Pada bulan Desember 1998, BI menyalurkan BLBI sebesar Rp147,7 triliun kepada 48 bank. Namun dalam pelaksanaannya terjadi penyimpangan.
Belakangan diketahui, sekali lagi, kerugian negara akibat korupsi dana BLBI mencapai Rp138 triliun.
Sejumlah mantan Direktur BI kemudian menjadi terpidana kasus korupsi dana BLBI ini, antara lain Paul Sutopo Tjokronegoro, Hendro Budiyanto, dan Heru Supratomo.
Dari pihak swasta lebih banyak jumlahnya, antara lain Samadikun Hartono dan Sjamsul Nursalim.
Century
Menjelang Pemilu 2009, juga terjadi kasus korupsi.
Kali ini yang menjadi bom waktu adalah "bailout" dari pemerintah kepada Bank Century milik Robert Tantular.
Kasus ini bermula ketika Indonesia tengah dilanda krisis keuangan sekitar bulan Oktober 2018.

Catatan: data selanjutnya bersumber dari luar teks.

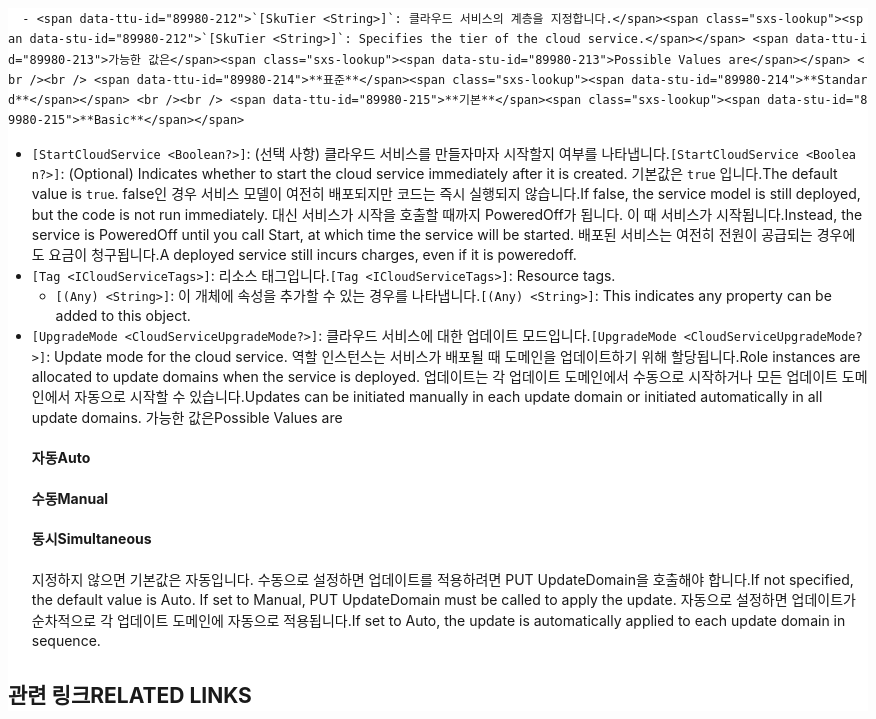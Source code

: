       - <span data-ttu-id="89980-212">`[SkuTier <String>]`: 클라우드 서비스의 계층을 지정합니다.</span><span class="sxs-lookup"><span data-stu-id="89980-212">`[SkuTier <String>]`: Specifies the tier of the cloud service.</span></span> <span data-ttu-id="89980-213">가능한 값은</span><span class="sxs-lookup"><span data-stu-id="89980-213">Possible Values are</span></span> <br /><br /> <span data-ttu-id="89980-214">**표준**</span><span class="sxs-lookup"><span data-stu-id="89980-214">**Standard**</span></span> <br /><br /> <span data-ttu-id="89980-215">**기본**</span><span class="sxs-lookup"><span data-stu-id="89980-215">**Basic**</span></span>
  - <span data-ttu-id="89980-216">`[StartCloudService <Boolean?>]`: (선택 사항) 클라우드 서비스를 만들자마자 시작할지 여부를 나타냅니다.</span><span class="sxs-lookup"><span data-stu-id="89980-216">`[StartCloudService <Boolean?>]`: (Optional) Indicates whether to start the cloud service immediately after it is created.</span></span> <span data-ttu-id="89980-217">기본값은 `true` 입니다.</span><span class="sxs-lookup"><span data-stu-id="89980-217">The default value is `true`.</span></span>         <span data-ttu-id="89980-218">false인 경우 서비스 모델이 여전히 배포되지만 코드는 즉시 실행되지 않습니다.</span><span class="sxs-lookup"><span data-stu-id="89980-218">If false, the service model is still deployed, but the code is not run immediately.</span></span> <span data-ttu-id="89980-219">대신 서비스가 시작을 호출할 때까지 PoweredOff가 됩니다. 이 때 서비스가 시작됩니다.</span><span class="sxs-lookup"><span data-stu-id="89980-219">Instead, the service is PoweredOff until you call Start, at which time the service will be started.</span></span> <span data-ttu-id="89980-220">배포된 서비스는 여전히 전원이 공급되는 경우에도 요금이 청구됩니다.</span><span class="sxs-lookup"><span data-stu-id="89980-220">A deployed service still incurs charges, even if it is poweredoff.</span></span>
  - <span data-ttu-id="89980-221">`[Tag <ICloudServiceTags>]`: 리소스 태그입니다.</span><span class="sxs-lookup"><span data-stu-id="89980-221">`[Tag <ICloudServiceTags>]`: Resource tags.</span></span>
    - <span data-ttu-id="89980-222">`[(Any) <String>]`: 이 개체에 속성을 추가할 수 있는 경우를 나타냅니다.</span><span class="sxs-lookup"><span data-stu-id="89980-222">`[(Any) <String>]`: This indicates any property can be added to this object.</span></span>
  - <span data-ttu-id="89980-223">`[UpgradeMode <CloudServiceUpgradeMode?>]`: 클라우드 서비스에 대한 업데이트 모드입니다.</span><span class="sxs-lookup"><span data-stu-id="89980-223">`[UpgradeMode <CloudServiceUpgradeMode?>]`: Update mode for the cloud service.</span></span> <span data-ttu-id="89980-224">역할 인스턴스는 서비스가 배포될 때 도메인을 업데이트하기 위해 할당됩니다.</span><span class="sxs-lookup"><span data-stu-id="89980-224">Role instances are allocated to update domains when the service is deployed.</span></span> <span data-ttu-id="89980-225">업데이트는 각 업데이트 도메인에서 수동으로 시작하거나 모든 업데이트 도메인에서 자동으로 시작할 수 있습니다.</span><span class="sxs-lookup"><span data-stu-id="89980-225">Updates can be initiated manually in each update domain or initiated automatically in all update domains.</span></span>         <span data-ttu-id="89980-226">가능한 값은</span><span class="sxs-lookup"><span data-stu-id="89980-226">Possible Values are</span></span> <br /><br /><span data-ttu-id="89980-227">**자동**</span><span class="sxs-lookup"><span data-stu-id="89980-227">**Auto**</span></span><br /><br /><span data-ttu-id="89980-228">**수동**</span><span class="sxs-lookup"><span data-stu-id="89980-228">**Manual**</span></span> <br /><br /><span data-ttu-id="89980-229">**동시**</span><span class="sxs-lookup"><span data-stu-id="89980-229">**Simultaneous**</span></span><br /><br />         <span data-ttu-id="89980-230">지정하지 않으면 기본값은 자동입니다. 수동으로 설정하면 업데이트를 적용하려면 PUT UpdateDomain을 호출해야 합니다.</span><span class="sxs-lookup"><span data-stu-id="89980-230">If not specified, the default value is Auto. If set to Manual, PUT UpdateDomain must be called to apply the update.</span></span> <span data-ttu-id="89980-231">자동으로 설정하면 업데이트가 순차적으로 각 업데이트 도메인에 자동으로 적용됩니다.</span><span class="sxs-lookup"><span data-stu-id="89980-231">If set to Auto, the update is automatically applied to each update domain in sequence.</span></span>

## <span data-ttu-id="89980-232">관련 링크</span><span class="sxs-lookup"><span data-stu-id="89980-232">RELATED LINKS</span></span>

Sejumlah bank di Tanah Air mengalami kekeringan likuiditas. Aliran modal asing keluar dari Indonesia (capital outfow).
Akibatnya, rupiah terpuruk. Alhasil, salah satu bank, yakni Bank Century meminta pendanaan pada pemerintah agar mampu bertahan di tengah badai krisis.
Setelah "bailout" dikucurkan, ada penyimpangan. Terjadilah kasus korupsi. Kerugian dalam kasus ini mencapai Rp8,012 triliun, terdiri dari pemberian dana fasilitas pendanaan jangka pendek (FPJP) Rp689,894 miliar dan penyertaan modal sementara (PMS) dua tahap, yakni Rp6,7 triliun dan Rp1,250 triliun.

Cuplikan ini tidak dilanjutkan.